Records for processing:
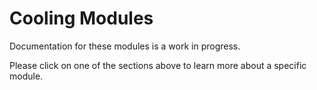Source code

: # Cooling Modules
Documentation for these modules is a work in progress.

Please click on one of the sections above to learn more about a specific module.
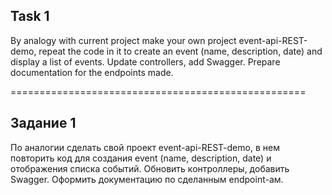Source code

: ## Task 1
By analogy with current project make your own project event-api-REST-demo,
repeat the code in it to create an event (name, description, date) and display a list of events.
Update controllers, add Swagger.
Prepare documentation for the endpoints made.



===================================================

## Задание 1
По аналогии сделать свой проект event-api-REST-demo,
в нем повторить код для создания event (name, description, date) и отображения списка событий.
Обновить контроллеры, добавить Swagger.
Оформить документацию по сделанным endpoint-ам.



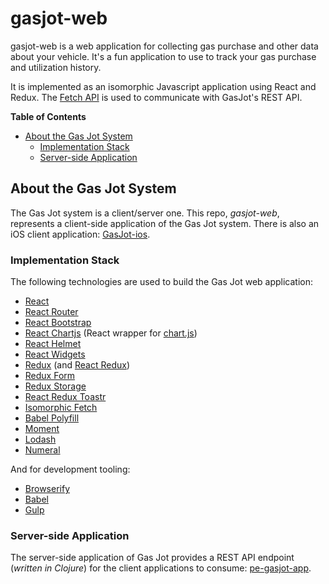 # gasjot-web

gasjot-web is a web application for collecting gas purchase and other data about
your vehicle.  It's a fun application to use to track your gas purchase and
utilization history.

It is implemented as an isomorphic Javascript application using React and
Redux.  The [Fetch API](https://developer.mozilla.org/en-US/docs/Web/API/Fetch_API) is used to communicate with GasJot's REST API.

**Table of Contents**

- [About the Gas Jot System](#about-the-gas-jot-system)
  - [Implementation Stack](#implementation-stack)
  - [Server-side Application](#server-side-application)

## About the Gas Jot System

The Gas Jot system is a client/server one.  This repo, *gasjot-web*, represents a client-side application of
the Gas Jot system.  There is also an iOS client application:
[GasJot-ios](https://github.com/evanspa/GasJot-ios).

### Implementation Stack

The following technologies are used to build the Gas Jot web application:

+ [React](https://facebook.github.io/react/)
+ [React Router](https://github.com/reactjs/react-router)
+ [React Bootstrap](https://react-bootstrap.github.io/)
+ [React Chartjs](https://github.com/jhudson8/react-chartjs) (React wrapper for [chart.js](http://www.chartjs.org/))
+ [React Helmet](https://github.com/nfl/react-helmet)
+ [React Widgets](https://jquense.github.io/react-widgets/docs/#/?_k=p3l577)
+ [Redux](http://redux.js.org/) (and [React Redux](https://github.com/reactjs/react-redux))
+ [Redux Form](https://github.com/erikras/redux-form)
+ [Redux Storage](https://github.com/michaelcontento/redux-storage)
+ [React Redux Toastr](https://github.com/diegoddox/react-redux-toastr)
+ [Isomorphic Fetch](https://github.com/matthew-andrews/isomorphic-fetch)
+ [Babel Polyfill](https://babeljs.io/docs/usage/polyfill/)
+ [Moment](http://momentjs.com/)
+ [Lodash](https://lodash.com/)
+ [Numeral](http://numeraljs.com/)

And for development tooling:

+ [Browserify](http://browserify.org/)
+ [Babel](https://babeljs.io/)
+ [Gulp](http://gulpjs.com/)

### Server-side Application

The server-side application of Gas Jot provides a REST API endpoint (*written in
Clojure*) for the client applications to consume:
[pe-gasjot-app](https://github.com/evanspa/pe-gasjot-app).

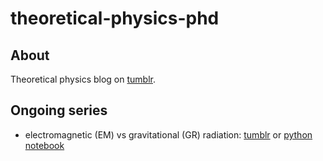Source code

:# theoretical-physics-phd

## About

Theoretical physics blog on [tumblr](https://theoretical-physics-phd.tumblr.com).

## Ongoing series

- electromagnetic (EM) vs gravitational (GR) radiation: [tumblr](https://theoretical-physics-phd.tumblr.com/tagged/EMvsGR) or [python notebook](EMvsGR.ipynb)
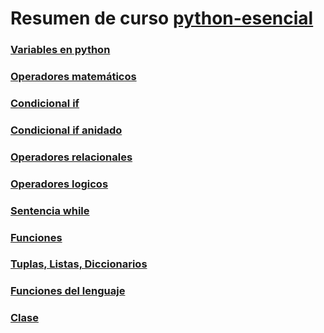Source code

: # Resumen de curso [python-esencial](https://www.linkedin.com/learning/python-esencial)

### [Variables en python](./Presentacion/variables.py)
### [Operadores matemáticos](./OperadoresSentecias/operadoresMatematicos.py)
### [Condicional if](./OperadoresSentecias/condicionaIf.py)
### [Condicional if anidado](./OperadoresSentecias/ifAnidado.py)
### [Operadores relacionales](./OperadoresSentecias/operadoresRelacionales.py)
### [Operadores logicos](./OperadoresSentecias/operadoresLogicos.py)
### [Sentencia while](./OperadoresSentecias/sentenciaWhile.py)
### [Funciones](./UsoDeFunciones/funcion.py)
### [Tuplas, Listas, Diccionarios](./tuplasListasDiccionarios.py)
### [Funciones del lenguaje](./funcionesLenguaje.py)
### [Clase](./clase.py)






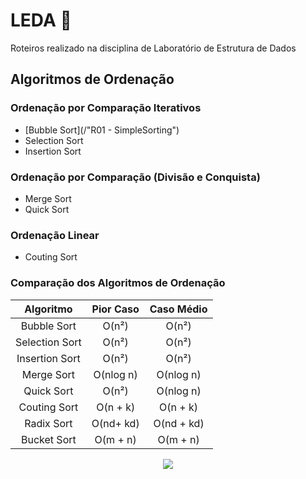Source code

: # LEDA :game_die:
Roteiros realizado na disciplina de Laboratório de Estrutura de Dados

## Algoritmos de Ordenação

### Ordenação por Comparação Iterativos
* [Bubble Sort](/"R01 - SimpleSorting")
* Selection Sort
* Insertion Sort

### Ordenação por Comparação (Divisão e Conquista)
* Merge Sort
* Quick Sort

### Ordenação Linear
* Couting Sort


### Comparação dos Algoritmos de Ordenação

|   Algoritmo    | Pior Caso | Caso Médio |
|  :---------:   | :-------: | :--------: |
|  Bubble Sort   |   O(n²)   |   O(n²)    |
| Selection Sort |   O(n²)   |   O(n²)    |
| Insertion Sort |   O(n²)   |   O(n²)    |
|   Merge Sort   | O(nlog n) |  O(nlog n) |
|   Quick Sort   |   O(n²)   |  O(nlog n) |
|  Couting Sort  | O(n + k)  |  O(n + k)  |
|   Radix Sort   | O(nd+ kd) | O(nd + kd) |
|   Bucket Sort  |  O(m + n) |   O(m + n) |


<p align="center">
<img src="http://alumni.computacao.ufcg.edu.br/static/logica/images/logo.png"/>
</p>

Work order: After locating the line that contains "Insertion Sort |", output it and the remaining lines of the material above, exactly as they read.

Exercise answer:
| Insertion Sort |   O(n²)   |   O(n²)    |
|   Merge Sort   | O(nlog n) |  O(nlog n) |
|   Quick Sort   |   O(n²)   |  O(nlog n) |
|  Couting Sort  | O(n + k)  |  O(n + k)  |
|   Radix Sort   | O(nd+ kd) | O(nd + kd) |
|   Bucket Sort  |  O(m + n) |   O(m + n) |


<p align="center">
<img src="http://alumni.computacao.ufcg.edu.br/static/logica/images/logo.png"/>
</p>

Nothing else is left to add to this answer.